I finally fiished my Christmas preparations this morning, wrapping up the final presents and placing them under the tree. The only other things to be done are food preparations and perhaps a stocking stuffer or two.
I’m very happy with the Christmas choices I’ve made this year. Some of them were really good ideas that the recipient will truly cherish. Others were astoundingly great bargains on quality items. Each one, I think, speaks directly to the person who’s receiving it in some way, which is really what I yearn for most in a Christmas gift.
Yet, somehow, with all of these presents and other items, I’m somehow left feeling empty. Even though I made some very frugal choices this year, I spent a lot of money.
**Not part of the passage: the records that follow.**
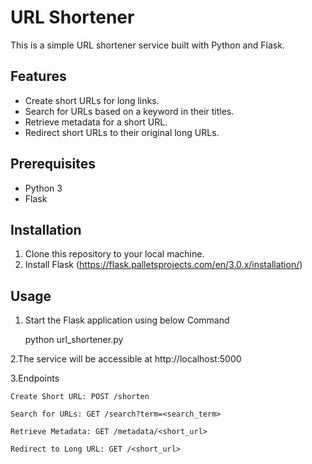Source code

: # URL Shortener 

This is a simple URL shortener service built with Python and Flask.


## Features

- Create short URLs for long links.
- Search for URLs based on a keyword in their titles.
- Retrieve metadata for a short URL.
- Redirect short URLs to their original long URLs.

## Prerequisites

- Python 3
- Flask

## Installation

1. Clone this repository to your local machine.
2. Install Flask (https://flask.palletsprojects.com/en/3.0.x/installation/)

## Usage

1. Start the Flask application using below Command 
   
   python url_shortener.py

2.The service will be accessible at http://localhost:5000

3.Endpoints

  	Create Short URL: POST /shorten
  
  	Search for URLs: GET /search?term=<search_term>
  
  	Retrieve Metadata: GET /metadata/<short_url>
  
  	Redirect to Long URL: GET /<short_url>

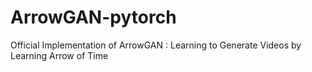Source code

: # ArrowGAN-pytorch
Official Implementation of ArrowGAN : Learning to Generate Videos by Learning Arrow of Time
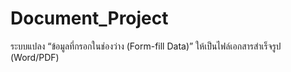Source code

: # Document_Project
ระบบแปลง “ข้อมูลที่กรอกในช่องว่าง (Form-fill Data)” ให้เป็นไฟล์เอกสารสำเร็จรูป (Word/PDF)
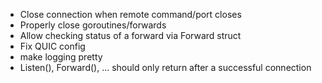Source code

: 
- Close connection when remote command/port closes
- Properly close goroutines/forwards
- Allow checking status of a forward via Forward struct
- Fix QUIC config
- make logging pretty
- Listen(), Forward(), ... should only return after a successful connection
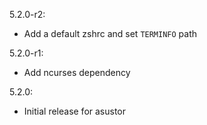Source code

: 5.2.0-r2:
- Add a default zshrc and set `TERMINFO` path

5.2.0-r1:
- Add ncurses dependency

5.2.0:
* Initial release for asustor
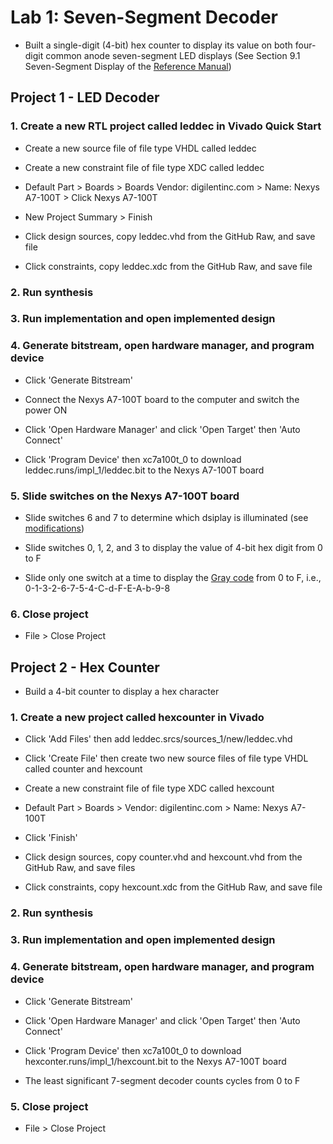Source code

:# Lab 1: Seven-Segment Decoder

* Built a single-digit (4-bit) hex counter to display its value on both four-digit common anode seven-segment LED displays (See Section 9.1 Seven-Segment Display of the [Reference Manual]( https://reference.digilentinc.com/_media/reference/programmable-logic/nexys-a7/nexys-a7_rm.pdf))

## Project 1 - LED Decoder

### 1. Create a new RTL project called leddec in Vivado Quick Start

* Create a new source file of file type VHDL called leddec

* Create a new constraint file of file type XDC called leddec

* Default Part > Boards > Boards Vendor: digilentinc.com > Name: Nexys A7-100T > Click Nexys A7-100T

* New Project Summary > Finish

* Click design sources, copy leddec.vhd from the GitHub Raw, and save file

* Click constraints, copy leddec.xdc from the GitHub Raw, and save file

### 2. Run synthesis

### 3. Run implementation and open implemented design

### 4. Generate bitstream, open hardware manager, and program device

* Click 'Generate Bitstream'

* Connect the Nexys A7-100T board to the computer and switch the power ON

* Click 'Open Hardware Manager' and click 'Open Target' then 'Auto Connect'

* Click 'Program Device' then xc7a100t_0 to download leddec.runs/impl_1/leddec.bit to the Nexys A7-100T board

### 5. Slide switches on the Nexys A7-100T board

* Slide switches 6 and 7 to determine which dsiplay is illuminated (see [modifications](https://github.com/kevinwlu/dsd/tree/master/Nexys-A7/Lab-1/Modifications))

* Slide switches 0, 1, 2, and 3 to display the value of 4-bit hex digit from 0 to F

* Slide only one switch at a time to display the [Gray code](https://en.wikipedia.org/wiki/Gray_code) from 0 to F, i.e., 0-1-3-2-6-7-5-4-C-d-F-E-A-b-9-8

### 6. Close project

* File > Close Project

## Project 2 - Hex Counter

* Build a 4-bit counter to display a hex character

### 1. Create a new project called hexcounter in Vivado

* Click 'Add Files' then add leddec.srcs/sources_1/new/leddec.vhd

* Click 'Create File' then create two new source files of file type VHDL called counter and hexcount

* Create a new constraint file of file type XDC called hexcount

* Default Part > Boards > Vendor: digilentinc.com > Name: Nexys A7-100T

* Click 'Finish'

* Click design sources, copy counter.vhd and hexcount.vhd from the GitHub Raw, and save files

* Click constraints, copy hexcount.xdc from the GitHub Raw, and save file

### 2. Run synthesis

### 3. Run implementation and open implemented design

### 4. Generate bitstream, open hardware manager, and program device

* Click 'Generate Bitstream'

* Click 'Open Hardware Manager' and click 'Open Target' then 'Auto Connect'

* Click 'Program Device' then xc7a100t_0 to download hexconter.runs/impl_1/hexcount.bit to the Nexys A7-100T board

* The least significant 7-segment decoder counts cycles from 0 to F

### 5. Close project

* File > Close Project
We tried to give a thoughtful Christmas gift to everyone who has value in our lives right now: my immediate family, my siblings and their families, my parents, my wife’s parents and siblings, and my current close circle of friends. No matter how carefully we select gifts, this adds up to a lot of money spent.
Does it really mean anything? When I look at all of the gifts under the tree, I simultaneously see both the joy of giving gifts as well as the expense that went into it. Is that gift really a worthwhile expense at all?
What I’m really trying to show with each gift is a way of saying “I love you.” To me, that’s the purpose of a Christmas gift – to tangibly say to someone that they’re important to you and that you care for them. Because of that desire, it’s often easy to fall right into the trap of giving an expensive gift to someone and not worrying about the dollar amount simply because you do care for them and you do love them.
That’s fine if you’re in good financial shape, but so many Americans are not. At least one person very close to me has taken out a home equity loan just to pay for Christmas this year. Another woman in line in front of me at a store recently had her credit card declined while making a $25 purchase.
If Christmas is about saying “I love you” to the important people in your life, say it directly instead of just showing it.
Write some heartfelt notes to people and include them with a more modest gift. I’m planning on doing this with at least a few Christmas gifts this year.
Promise to do something truly thoughtful for the person instead of buying another present. One of the best gifts I’ve received recently wasn’t an item at all. It was a gift of a bed to sleep in and an evening alone with my wife, courtesy of a caring aunt who invited us to spend a weekend at her home. She pledged to watch our children while we spent an evening like we used to before the kids were born. Does it cost her anything? No. Does it mean a lot to us? Undoubtedly. Does it reflect a lot of familial love? Of course.
Better yet, at some point during your holiday celebration, take the time to sit down with each person you care about and tell them that you love them and thank them for being a part of your life. That will mean far more than any tchotchke you can stick under the tree this year – and all it costs is a few minutes of your time. Talk about a bargain.
Christmas is about love, not about who can put the best material item under the tree. Keep that in mind and don’t spend yourself into a giant mountain of credit card debt this year.